• [Instructions to follow]:
Skipping each picture, output the entries exactly as they stand below.

☆ ☆ ☆

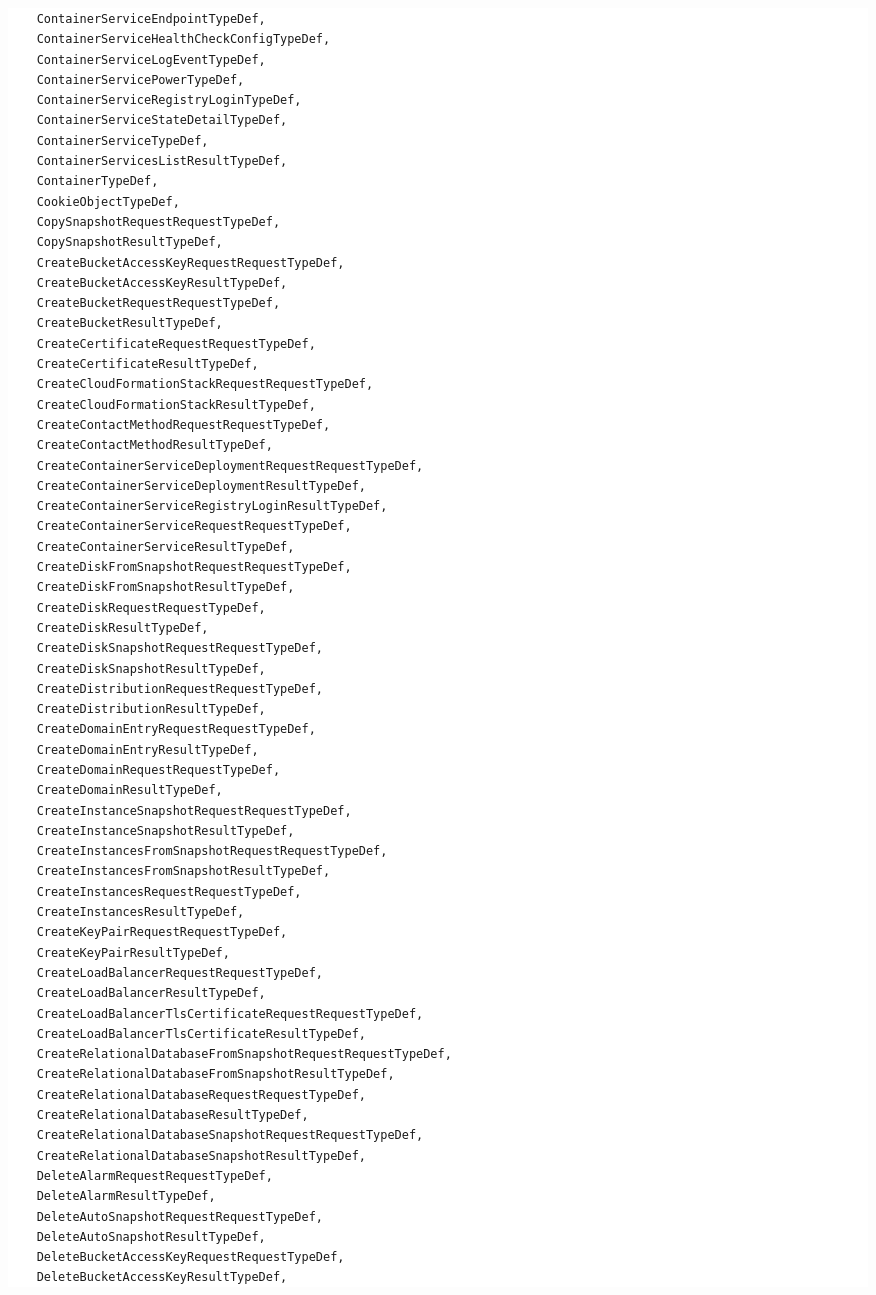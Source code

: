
 ```python
    ContainerServiceEndpointTypeDef,
    ContainerServiceHealthCheckConfigTypeDef,
    ContainerServiceLogEventTypeDef,
    ContainerServicePowerTypeDef,
    ContainerServiceRegistryLoginTypeDef,
    ContainerServiceStateDetailTypeDef,
    ContainerServiceTypeDef,
    ContainerServicesListResultTypeDef,
    ContainerTypeDef,
    CookieObjectTypeDef,
    CopySnapshotRequestRequestTypeDef,
    CopySnapshotResultTypeDef,
    CreateBucketAccessKeyRequestRequestTypeDef,
    CreateBucketAccessKeyResultTypeDef,
    CreateBucketRequestRequestTypeDef,
    CreateBucketResultTypeDef,
    CreateCertificateRequestRequestTypeDef,
    CreateCertificateResultTypeDef,
    CreateCloudFormationStackRequestRequestTypeDef,
    CreateCloudFormationStackResultTypeDef,
    CreateContactMethodRequestRequestTypeDef,
    CreateContactMethodResultTypeDef,
    CreateContainerServiceDeploymentRequestRequestTypeDef,
    CreateContainerServiceDeploymentResultTypeDef,
    CreateContainerServiceRegistryLoginResultTypeDef,
    CreateContainerServiceRequestRequestTypeDef,
    CreateContainerServiceResultTypeDef,
    CreateDiskFromSnapshotRequestRequestTypeDef,
    CreateDiskFromSnapshotResultTypeDef,
    CreateDiskRequestRequestTypeDef,
    CreateDiskResultTypeDef,
    CreateDiskSnapshotRequestRequestTypeDef,
    CreateDiskSnapshotResultTypeDef,
    CreateDistributionRequestRequestTypeDef,
    CreateDistributionResultTypeDef,
    CreateDomainEntryRequestRequestTypeDef,
    CreateDomainEntryResultTypeDef,
    CreateDomainRequestRequestTypeDef,
    CreateDomainResultTypeDef,
    CreateInstanceSnapshotRequestRequestTypeDef,
    CreateInstanceSnapshotResultTypeDef,
    CreateInstancesFromSnapshotRequestRequestTypeDef,
    CreateInstancesFromSnapshotResultTypeDef,
    CreateInstancesRequestRequestTypeDef,
    CreateInstancesResultTypeDef,
    CreateKeyPairRequestRequestTypeDef,
    CreateKeyPairResultTypeDef,
    CreateLoadBalancerRequestRequestTypeDef,
    CreateLoadBalancerResultTypeDef,
    CreateLoadBalancerTlsCertificateRequestRequestTypeDef,
    CreateLoadBalancerTlsCertificateResultTypeDef,
    CreateRelationalDatabaseFromSnapshotRequestRequestTypeDef,
    CreateRelationalDatabaseFromSnapshotResultTypeDef,
    CreateRelationalDatabaseRequestRequestTypeDef,
    CreateRelationalDatabaseResultTypeDef,
    CreateRelationalDatabaseSnapshotRequestRequestTypeDef,
    CreateRelationalDatabaseSnapshotResultTypeDef,
    DeleteAlarmRequestRequestTypeDef,
    DeleteAlarmResultTypeDef,
    DeleteAutoSnapshotRequestRequestTypeDef,
    DeleteAutoSnapshotResultTypeDef,
    DeleteBucketAccessKeyRequestRequestTypeDef,
    DeleteBucketAccessKeyResultTypeDef,
```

☆ ☆ ☆

• [Completed exercise]:
Source code

:
 ```python
    ContainerServiceEndpointTypeDef,
    ContainerServiceHealthCheckConfigTypeDef,
    ContainerServiceLogEventTypeDef,
    ContainerServicePowerTypeDef,
    ContainerServiceRegistryLoginTypeDef,
    ContainerServiceStateDetailTypeDef,
    ContainerServiceTypeDef,
    ContainerServicesListResultTypeDef,
    ContainerTypeDef,
    CookieObjectTypeDef,
    CopySnapshotRequestRequestTypeDef,
    CopySnapshotResultTypeDef,
    CreateBucketAccessKeyRequestRequestTypeDef,
    CreateBucketAccessKeyResultTypeDef,
    CreateBucketRequestRequestTypeDef,
    CreateBucketResultTypeDef,
    CreateCertificateRequestRequestTypeDef,
    CreateCertificateResultTypeDef,
    CreateCloudFormationStackRequestRequestTypeDef,
    CreateCloudFormationStackResultTypeDef,
    CreateContactMethodRequestRequestTypeDef,
    CreateContactMethodResultTypeDef,
    CreateContainerServiceDeploymentRequestRequestTypeDef,
    CreateContainerServiceDeploymentResultTypeDef,
    CreateContainerServiceRegistryLoginResultTypeDef,
    CreateContainerServiceRequestRequestTypeDef,
    CreateContainerServiceResultTypeDef,
    CreateDiskFromSnapshotRequestRequestTypeDef,
    CreateDiskFromSnapshotResultTypeDef,
    CreateDiskRequestRequestTypeDef,
    CreateDiskResultTypeDef,
    CreateDiskSnapshotRequestRequestTypeDef,
    CreateDiskSnapshotResultTypeDef,
    CreateDistributionRequestRequestTypeDef,
    CreateDistributionResultTypeDef,
    CreateDomainEntryRequestRequestTypeDef,
    CreateDomainEntryResultTypeDef,
    CreateDomainRequestRequestTypeDef,
    CreateDomainResultTypeDef,
    CreateInstanceSnapshotRequestRequestTypeDef,
    CreateInstanceSnapshotResultTypeDef,
    CreateInstancesFromSnapshotRequestRequestTypeDef,
    CreateInstancesFromSnapshotResultTypeDef,
    CreateInstancesRequestRequestTypeDef,
    CreateInstancesResultTypeDef,
    CreateKeyPairRequestRequestTypeDef,
    CreateKeyPairResultTypeDef,
    CreateLoadBalancerRequestRequestTypeDef,
    CreateLoadBalancerResultTypeDef,
    CreateLoadBalancerTlsCertificateRequestRequestTypeDef,
    CreateLoadBalancerTlsCertificateResultTypeDef,
    CreateRelationalDatabaseFromSnapshotRequestRequestTypeDef,
    CreateRelationalDatabaseFromSnapshotResultTypeDef,
    CreateRelationalDatabaseRequestRequestTypeDef,
    CreateRelationalDatabaseResultTypeDef,
    CreateRelationalDatabaseSnapshotRequestRequestTypeDef,
    CreateRelationalDatabaseSnapshotResultTypeDef,
    DeleteAlarmRequestRequestTypeDef,
    DeleteAlarmResultTypeDef,
    DeleteAutoSnapshotRequestRequestTypeDef,
    DeleteAutoSnapshotResultTypeDef,
    DeleteBucketAccessKeyRequestRequestTypeDef,
    DeleteBucketAccessKeyResultTypeDef,
```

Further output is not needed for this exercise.